Note 1—Although healthcare workers and patients may benefit from adhering to the regulatory guidelines issued by federal and state OSHA agencies, these guidelines are directed only toward healthcare worker safety and health. They may not be sufficiently inclusive for optimum safety and health of patients. Therefore, contemporary infection control guidelines should be consulted in addition to OSHA guidelines.
This practice is not intended to replace the reprocessing instruction provided by the manufacturers of EAIs or suggest specific equipment or chemical reagents to be used for reprocessing. Rather, it is to be used together with manufacturers’ instructions that provide specific instructions for specific products. See Appendix X1.1.
This practice is not intended to cover endoscopic techniques, patient care, or other medical aspects of flexible endoscopy.
This practice does not include instruction for reprocessing flexible endoscopes.
Scope
1.1 This practice covers reusable, heat-stable endoscopic accessory instruments (EAI) designed to be inserted into flexible endoscopes and clearly defined in the user instructions as devices intended for reuse among patients. The EAIs covered by this practice may or may not have lumens or loosely joined surfaces, may or may not have access ports for flushing, and may or may not be capable of being completely disassembled prior to reprocessing.
1.2 This practice is not intended to be applied to the reprocessing of single-use, disposable EAIs specifically designed and labeled as such by their manufacturers.
1.3 This practice is not intended to address reprocessing of heat-sensitive EAIs, for example, those not capable of withstanding heat sterilization. Reprocessing of each heat-sensitive EAI must be considered on an individual basis according to specific instructions from the manufacturers of the EAI and the low-temperature sterilization device.
1.4 This practice is intended to complement, not replace, the instructions provided by product manufacturers.
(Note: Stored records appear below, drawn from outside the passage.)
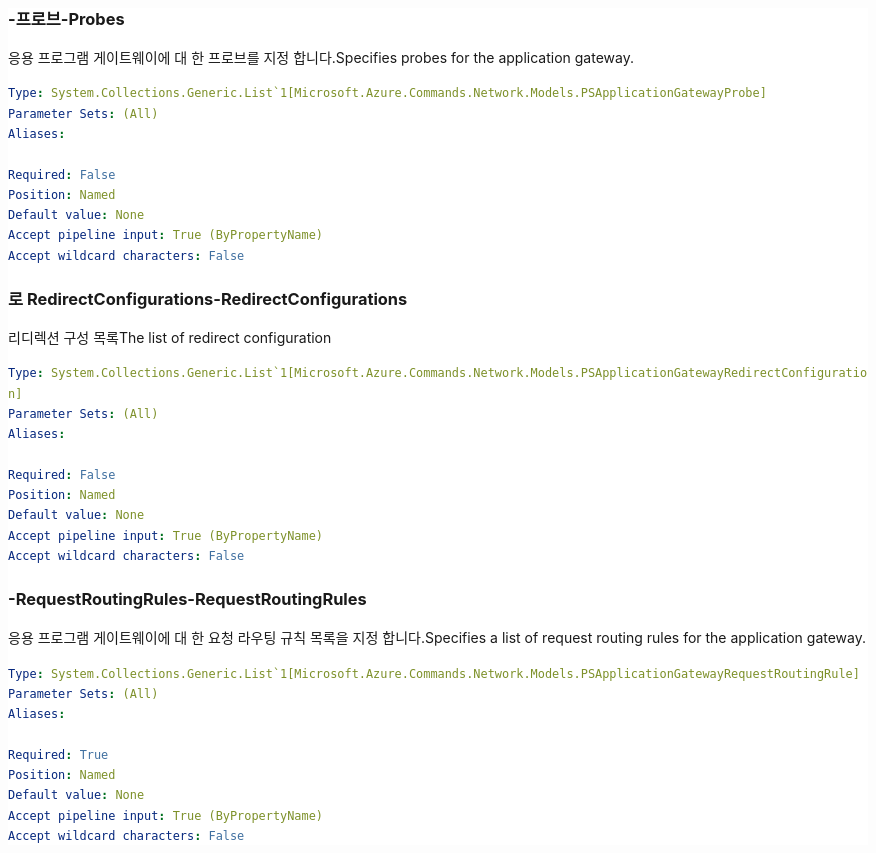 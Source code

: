 ### <span data-ttu-id="442a9-170">-프로브</span><span class="sxs-lookup"><span data-stu-id="442a9-170">-Probes</span></span>
<span data-ttu-id="442a9-171">응용 프로그램 게이트웨이에 대 한 프로브를 지정 합니다.</span><span class="sxs-lookup"><span data-stu-id="442a9-171">Specifies probes for the application gateway.</span></span>

```yaml
Type: System.Collections.Generic.List`1[Microsoft.Azure.Commands.Network.Models.PSApplicationGatewayProbe]
Parameter Sets: (All)
Aliases: 

Required: False
Position: Named
Default value: None
Accept pipeline input: True (ByPropertyName)
Accept wildcard characters: False
```

### <span data-ttu-id="442a9-172">로 RedirectConfigurations</span><span class="sxs-lookup"><span data-stu-id="442a9-172">-RedirectConfigurations</span></span>
<span data-ttu-id="442a9-173">리디렉션 구성 목록</span><span class="sxs-lookup"><span data-stu-id="442a9-173">The list of redirect configuration</span></span>

```yaml
Type: System.Collections.Generic.List`1[Microsoft.Azure.Commands.Network.Models.PSApplicationGatewayRedirectConfiguration]
Parameter Sets: (All)
Aliases: 

Required: False
Position: Named
Default value: None
Accept pipeline input: True (ByPropertyName)
Accept wildcard characters: False
```

### <span data-ttu-id="442a9-174">-RequestRoutingRules</span><span class="sxs-lookup"><span data-stu-id="442a9-174">-RequestRoutingRules</span></span>
<span data-ttu-id="442a9-175">응용 프로그램 게이트웨이에 대 한 요청 라우팅 규칙 목록을 지정 합니다.</span><span class="sxs-lookup"><span data-stu-id="442a9-175">Specifies a list of request routing rules for the application gateway.</span></span>

```yaml
Type: System.Collections.Generic.List`1[Microsoft.Azure.Commands.Network.Models.PSApplicationGatewayRequestRoutingRule]
Parameter Sets: (All)
Aliases: 

Required: True
Position: Named
Default value: None
Accept pipeline input: True (ByPropertyName)
Accept wildcard characters: False
```
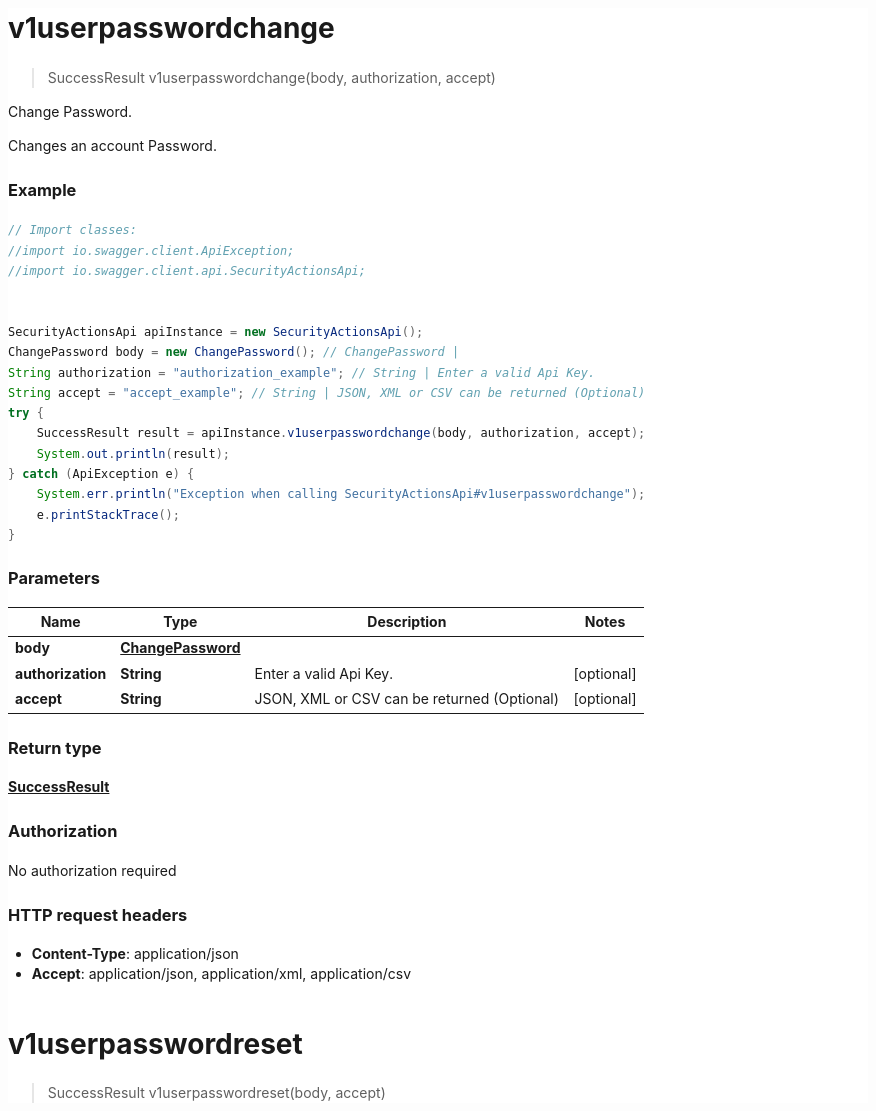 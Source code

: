 <a name="v1userpasswordchange"></a>
# **v1userpasswordchange**
> SuccessResult v1userpasswordchange(body, authorization, accept)

Change Password.

Changes an account Password.

### Example
```java
// Import classes:
//import io.swagger.client.ApiException;
//import io.swagger.client.api.SecurityActionsApi;


SecurityActionsApi apiInstance = new SecurityActionsApi();
ChangePassword body = new ChangePassword(); // ChangePassword | 
String authorization = "authorization_example"; // String | Enter a valid Api Key.
String accept = "accept_example"; // String | JSON, XML or CSV can be returned (Optional)
try {
    SuccessResult result = apiInstance.v1userpasswordchange(body, authorization, accept);
    System.out.println(result);
} catch (ApiException e) {
    System.err.println("Exception when calling SecurityActionsApi#v1userpasswordchange");
    e.printStackTrace();
}
```

### Parameters

Name | Type | Description  | Notes
------------- | ------------- | ------------- | -------------
 **body** | [**ChangePassword**](ChangePassword.md)|  |
 **authorization** | **String**| Enter a valid Api Key. | [optional]
 **accept** | **String**| JSON, XML or CSV can be returned (Optional) | [optional]

### Return type

[**SuccessResult**](SuccessResult.md)

### Authorization

No authorization required

### HTTP request headers

 - **Content-Type**: application/json
 - **Accept**: application/json, application/xml, application/csv

<a name="v1userpasswordreset"></a>
# **v1userpasswordreset**
> SuccessResult v1userpasswordreset(body, accept)
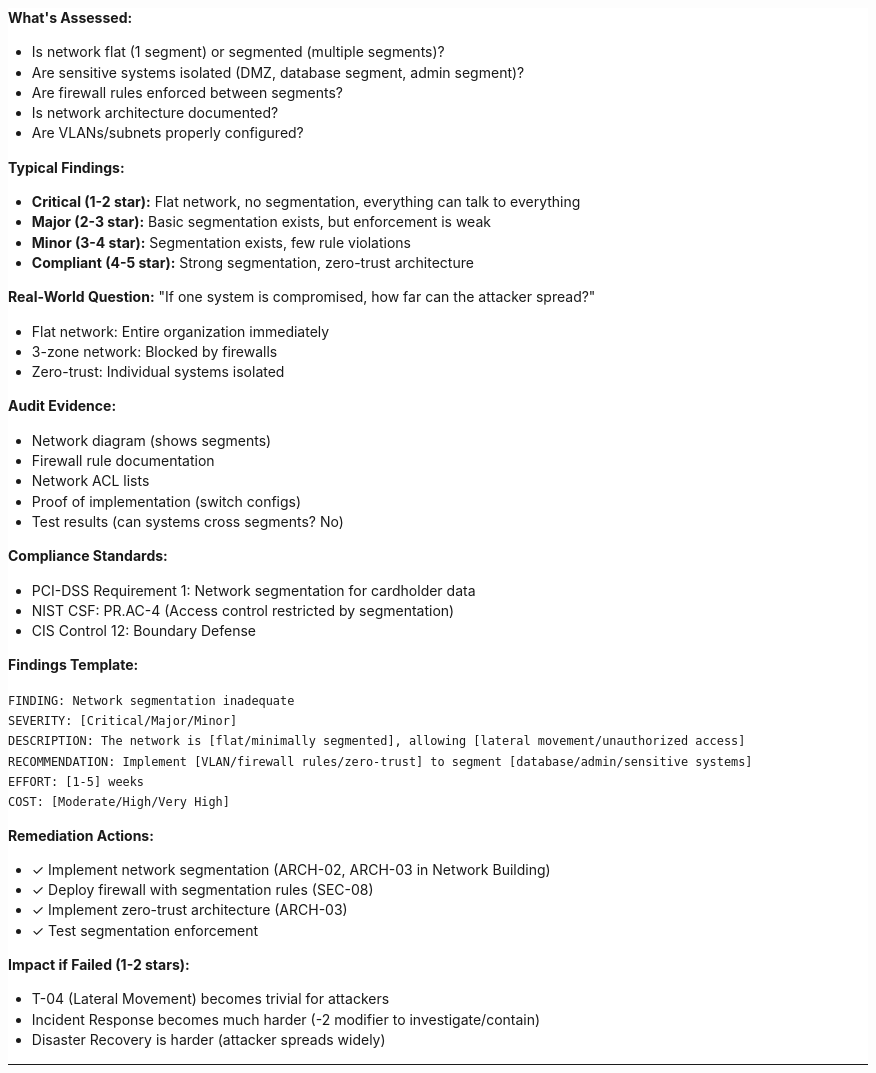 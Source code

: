 **What's Assessed:**
- Is network flat (1 segment) or segmented (multiple segments)?
- Are sensitive systems isolated (DMZ, database segment, admin segment)?
- Are firewall rules enforced between segments?
- Is network architecture documented?
- Are VLANs/subnets properly configured?

**Typical Findings:**
- **Critical (1-2 star):** Flat network, no segmentation, everything can talk to everything
- **Major (2-3 star):** Basic segmentation exists, but enforcement is weak
- **Minor (3-4 star):** Segmentation exists, few rule violations
- **Compliant (4-5 star):** Strong segmentation, zero-trust architecture

**Real-World Question:**
"If one system is compromised, how far can the attacker spread?"
- Flat network: Entire organization immediately
- 3-zone network: Blocked by firewalls
- Zero-trust: Individual systems isolated

**Audit Evidence:**
- Network diagram (shows segments)
- Firewall rule documentation
- Network ACL lists
- Proof of implementation (switch configs)
- Test results (can systems cross segments? No)

**Compliance Standards:**
- PCI-DSS Requirement 1: Network segmentation for cardholder data
- NIST CSF: PR.AC-4 (Access control restricted by segmentation)
- CIS Control 12: Boundary Defense

**Findings Template:**
```
FINDING: Network segmentation inadequate
SEVERITY: [Critical/Major/Minor]
DESCRIPTION: The network is [flat/minimally segmented], allowing [lateral movement/unauthorized access]
RECOMMENDATION: Implement [VLAN/firewall rules/zero-trust] to segment [database/admin/sensitive systems]
EFFORT: [1-5] weeks
COST: [Moderate/High/Very High]
```

**Remediation Actions:**
- ✓ Implement network segmentation (ARCH-02, ARCH-03 in Network Building)
- ✓ Deploy firewall with segmentation rules (SEC-08)
- ✓ Implement zero-trust architecture (ARCH-03)
- ✓ Test segmentation enforcement

**Impact if Failed (1-2 stars):**
- T-04 (Lateral Movement) becomes trivial for attackers
- Incident Response becomes much harder (-2 modifier to investigate/contain)
- Disaster Recovery is harder (attacker spreads widely)

---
EAI manufacturers should provide properly validated instruction and labeling necessary for users to understand the basic design, specifications, nomenclature, and components of specific accessories and to properly inspect, prepare, use, reprocess, and store these instruments.
1.5 Endoscopic technique and the medical aspects of endoscopy are not covered in this practice.
1.6 This practice details the basic steps necessary to reprocess a heat-stable EAI and render it patient-ready.
1.7 A patient-ready EAI is one that has been thoroughly cleaned using a validated cleaning procedure, rinsed with water to remove residual detergent, lubricated (if necessary) and drained to remove excess lubricant, dried, packaged, heat sterilized and stored to prevent from being compromised sterility before use.
1.8 This practice describes only manual reprocessing and does not address cleaning of an EAI by an automated reprocessing device.
1.9 To ensure the proper adherence to this practice, reprocessing personnel should meet certain requirements as specified in 5.5 to 5.7.
1.10 This practice does not address the steps necessary for the reprocessing of flexible endoscopes (see Practice F 1518).
1.11 This standard does not purport to address all of the safety concerns, if any, associated with its use. It is the responsibility of the user of this standard to establish appropriate safety and health practices and to determine the applicability of regulatory limitations prior to use.